His archive of over 500,000 negatives, is a treasure trove documenting the breadth of New York’s African American community, cementing him as a visual griot telling stories that would be lost without his presence.
Lem is currently seeking funding to digitize all of his negatives and preserve a history that must not be lost.
Bernice Elizabeth Green is co-founder of the Brooklyn-based Our Time Press, where she developed the magazine-formatted Our Time At Home. She covers human interest and legacy stories for the paper, and currently is expanding and restructuring its outreach capabilities. She previously held editorial, PR and/or marketing positions with such companies as UniWorld Group (assigned to Microsoft and all Lower Manhattan African Burial Ground events from 2003 reinterment ceremonies to the establishment of the African Burial Ground National Monument in 2006); Schomburg Center for Research in Black Culture; CBS News and CBS Entertainment; the New York Amsterdam News’ classified advertising department; Joseph Okpaku at Third Press, Charles Harris at Random House; and circulation/assistant to editor Pat Patterson at Black Enterprise Magazine.

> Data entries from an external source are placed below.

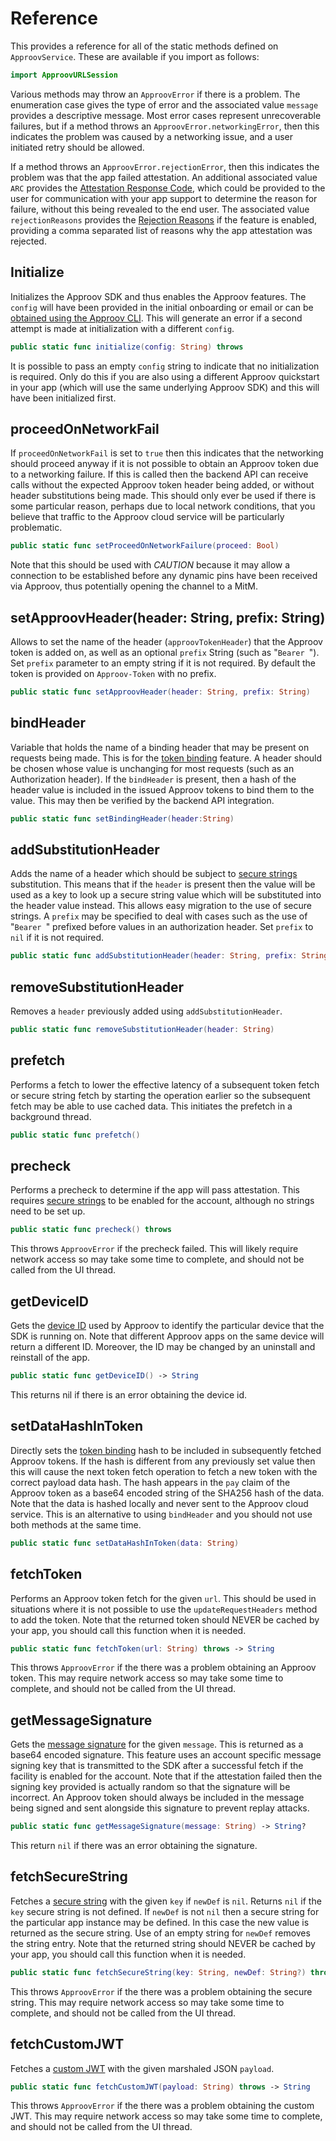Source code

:# Reference
This provides a reference for all of the static methods defined on `ApproovService`. These are available if you import as follows:

```swift
import ApproovURLSession
```

Various methods may throw an `ApproovError` if there is a problem. The enumeration case gives the type of error and the associated value `message` provides a descriptive message. Most error cases represent unrecoverable failures, but if a method throws an `ApproovError.networkingError`, then this indicates the problem was caused by a networking issue, and a user initiated retry should be allowed.

If a method throws an `ApproovError.rejectionError`, then this indicates the problem was that the app failed attestation. An additional associated value `ARC` provides the [Attestation Response Code](https://approov.io/docs/latest/approov-usage-documentation/#attestation-response-code), which could be provided to the user for communication with your app support to determine the reason for failure, without this being revealed to the end user. The associated value `rejectionReasons` provides the [Rejection Reasons](https://approov.io/docs/latest/approov-usage-documentation/#rejection-reasons) if the feature is enabled, providing a comma separated list of reasons why the app attestation was rejected.

## Initialize
Initializes the Approov SDK and thus enables the Approov features. The `config` will have been provided in the initial onboarding or email or can be [obtained using the Approov CLI](https://approov.io/docs/latest/approov-usage-documentation/#getting-the-initial-sdk-configuration). This will generate an error if a second attempt is made at initialization with a different `config`.

```swift
public static func initialize(config: String) throws
```

It is possible to pass an empty `config` string to indicate that no initialization is required. Only do this if you are also using a different Approov quickstart in your app (which will use the same underlying Approov SDK) and this will have been initialized first.

## proceedOnNetworkFail
If `proceedOnNetworkFail` is set to `true` then this indicates that the networking should proceed anyway if it is not possible to obtain an Approov token due to a networking failure. If this is called then the backend API can receive calls without the expected Approov token header being added, or without header substitutions being made. This should only ever be used if there is some particular reason, perhaps due to local network conditions, that you believe that traffic to the Approov cloud service will be particularly problematic.

```swift
public static func setProceedOnNetworkFailure(proceed: Bool)
```

Note that this should be used with *CAUTION* because it may allow a connection to be established before any dynamic pins have been received via Approov, thus potentially opening the channel to a MitM.

## setApproovHeader(header: String, prefix: String)
Allows to set the name of the header (`approovTokenHeader`) that the Approov token is added on, as well as an optional `prefix` String (such as "`Bearer `"). Set `prefix` parameter to an empty string if it is not required. By default the token is provided on `Approov-Token` with no prefix.

```swift
public static func setApproovHeader(header: String, prefix: String)
```

## bindHeader
Variable that holds the name of a binding header that may be present on requests being made. This is for the [token binding](https://approov.io/docs/latest/approov-usage-documentation/#token-binding) feature. A header should be chosen whose value is unchanging for most requests (such as an Authorization header). If the `bindHeader` is present, then a hash of the header value is included in the issued Approov tokens to bind them to the value. This may then be verified by the backend API integration.

```swift
public static func setBindingHeader(header:String)
```

## addSubstitutionHeader
Adds the name of a header which should be subject to [secure strings](https://approov.io/docs/latest/approov-usage-documentation/#secure-strings) substitution. This means that if the `header` is present then the value will be used as a key to look up a secure string value which will be substituted into the header value instead. This allows easy migration to the use of secure strings. A `prefix` may be specified to deal with cases such as the use of "`Bearer `" prefixed before values in an authorization header. Set `prefix` to `nil` if it is not required.

```swift
public static func addSubstitutionHeader(header: String, prefix: String?)
```

## removeSubstitutionHeader
Removes a `header` previously added using `addSubstitutionHeader`.

```swift
public static func removeSubstitutionHeader(header: String)
```

## prefetch
Performs a fetch to lower the effective latency of a subsequent token fetch or secure string fetch by starting the operation earlier so the subsequent fetch may be able to use cached data. This initiates the prefetch in a background thread.

```swift
public static func prefetch()
```

## precheck
Performs a precheck to determine if the app will pass attestation. This requires [secure strings](https://approov.io/docs/latest/approov-usage-documentation/#secure-strings) to be enabled for the account, although no strings need to be set up. 

```swift
public static func precheck() throws
```

This throws `ApproovError` if the precheck failed. This will likely require network access so may take some time to complete, and should not be called from the UI thread.

## getDeviceID
Gets the [device ID](https://approov.io/docs/latest/approov-usage-documentation/#extracting-the-device-id) used by Approov to identify the particular device that the SDK is running on. Note that different Approov apps on the same device will return a different ID. Moreover, the ID may be changed by an uninstall and reinstall of the app.

```swift
public static func getDeviceID() -> String
```

This returns nil if there is an error obtaining the device id.

## setDataHashInToken
Directly sets the [token binding](https://approov.io/docs/latest/approov-usage-documentation/#token-binding) hash to be included in subsequently fetched Approov tokens. If the hash is different from any previously set value then this will cause the next token fetch operation to fetch a new token with the correct payload data hash. The hash appears in the `pay` claim of the Approov token as a base64 encoded string of the SHA256 hash of the data. Note that the data is hashed locally and never sent to the Approov cloud service. This is an alternative to using `bindHeader` and you should not use both methods at the same time.

```swift
public static func setDataHashInToken(data: String)
```

## fetchToken
Performs an Approov token fetch for the given `url`. This should be used in situations where it is not possible to use the `updateRequestHeaders` method to add the token. Note that the returned token should NEVER be cached by your app, you should call this function when it is needed.

```swift
public static func fetchToken(url: String) throws -> String
```

This throws `ApproovError` if the there was a problem obtaining an Approov token. This may require network access so may take some time to complete, and should not be called from the UI thread.

## getMessageSignature
Gets the [message signature](https://approov.io/docs/latest/approov-usage-documentation/#message-signing) for the given `message`. This is returned as a base64 encoded signature. This feature uses an account specific message signing key that is transmitted to the SDK after a successful fetch if the facility is enabled for the account. Note that if the attestation failed then the signing key provided is actually random so that the signature will be incorrect. An Approov token should always be included in the message being signed and sent alongside this signature to prevent replay attacks.

```swift
public static func getMessageSignature(message: String) -> String?
```

This return `nil` if there was an error obtaining the signature.

## fetchSecureString
Fetches a [secure string](https://approov.io/docs/latest/approov-usage-documentation/#secure-strings) with the given `key` if `newDef` is `nil`. Returns `nil` if the `key` secure string is not defined. If `newDef` is not `nil` then a secure string for the particular app instance may be defined. In this case the new value is returned as the secure string. Use of an empty string for `newDef` removes the string entry. Note that the returned string should NEVER be cached by your app, you should call this function when it is needed.

```swift
public static func fetchSecureString(key: String, newDef: String?) throws -> String?
```

This throws `ApproovError` if the there was a problem obtaining the secure string. This may require network access so may take some time to complete, and should not be called from the UI thread.

## fetchCustomJWT
Fetches a [custom JWT](https://approov.io/docs/latest/approov-usage-documentation/#custom-jwts) with the given marshaled JSON `payload`.

```swift
public static func fetchCustomJWT(payload: String) throws -> String
```

This throws `ApproovError` if the there was a problem obtaining the custom JWT. This may require network access so may take some time to complete, and should not be called from the UI thread.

She credits her work developing a newsletter for the Eleanor Roosevelt Houses Tenants Association; a summer program created by Jitu Weusi and Al Vann and educators at Nathanial Macon JHS, as influencers of the community journalism work she does today.
She is an archivist, collector, property owner and real estate investor, all currently ranking as her primary interests after her children, grandchildren, great-grandchildren, and siblings’ offspring. She hopes to complete her book this year.